The use of religion to oppress the sexual agency of *girls and women only* has a long and storied history.
The sexual purity+virtue ascribed to Christian women never included Black women because sisters, enslaved at the time, weren’t considered capable of being pure or virtuous.
In fact, the notion of Christian women’s piety and sexual purity [research “The Cult of Domesticity/True Womanhood”] was created to separate White women *from* the enslaved Black women who were being raped and impregnated by their husbands.
Even as victims of enslavement+sexual violence, Black women weren’t seen as victims. They were wanton sexual beings whose bodies provoked good men to behave contrary to their Christian morals.

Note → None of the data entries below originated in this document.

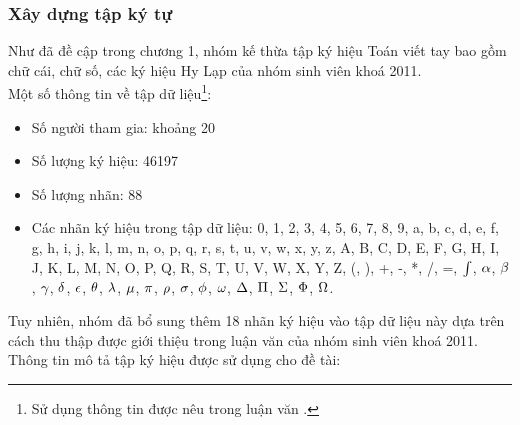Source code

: \documentclass[a4paper]{article}
\theoremstyle{definition}
\begin{document}
	\subsubsection{Xây dựng tập ký tự}
	Như đã đề cập trong chương 1, nhóm kế thừa tập ký hiệu Toán viết tay bao gồm chữ cái, chữ số, các ký hiệu Hy Lạp của nhóm sinh viên khoá 2011\cite{qak}.\\
	Một số thông tin về tập dữ liệu\footnote{Sử dụng thông tin được nêu trong luận văn \cite{qak}.}:
	\begin{itemize}
		\item Số người tham gia: khoảng 20
		\item Số lượng ký hiệu: 46197
		\item Số lượng nhãn: 88
		\item Các nhãn ký hiệu trong tập dữ liệu: 0, 1, 2, 3, 4, 5, 6, 7, 8, 9, a, b, c, d, e, f, g, h, i,
		j, k, l, m, n, o, p, q, r, s, t, u, v, w, x, y, z, A, B, C, D, E, F, G, H, I, J, K, L, M, N, O, P, Q, R, S, T, U, V, W, X, Y, Z, (, ), +, -, *, /, =,  $\textcolor{black}{\int}$, $\textcolor{black}{\alpha}$, $\textcolor{black}{\beta}$, $\textcolor{black}{\gamma}$, $\textcolor{black}{\delta}$, $\textcolor{black}{\epsilon}$, $\textcolor{black}{\theta}$, $\textcolor{black}{\lambda}$, $\textcolor{black}{\mu}$, $\textcolor{black}{\pi}$, $\textcolor{black}{\rho}$, $\textcolor{black}{\sigma}$, $\textcolor{black}{\phi}$, $\textcolor{black}{\omega}$, $\textcolor{black}{\Delta}$, $\textcolor{black}{\Pi}$, $\textcolor{black}{\Sigma}$, $\textcolor{black}{\Phi}$, $\textcolor{black}{\Omega}$.
	\end{itemize}
	Tuy nhiên, nhóm đã bổ sung thêm 18 nhãn ký hiệu vào tập dữ liệu này dựa trên cách thu thập được giới thiệu trong luận văn của nhóm sinh viên khoá 2011\cite{qak}.\\
	Thông tin mô tả tập ký hiệu được sử dụng cho đề tài:
\end{document}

Black women were/are always the problem.
Then, as the politics of respectability became a(n unsuccessful) strategy for navigating gendered violence at the hands of White people and Black men, sisters attempted to take on as many characteristics of a safe, virtuous, Christian woman as possible.
Even though being good, Christian Black women didn’t protect them from racism+sexism, many held onto the myth and shamed Black women who didn’t subscribe to their rigid conception of womanhood as a way of life.

Again, Black women were/are always the problem.
Ask people who believe in soul ties whether sexual assault victims receive them. Ask why we have to work so hard to break them when Jesus’ blood breaks every chain. Ask them why it’s only taught that soul ties are created through sex.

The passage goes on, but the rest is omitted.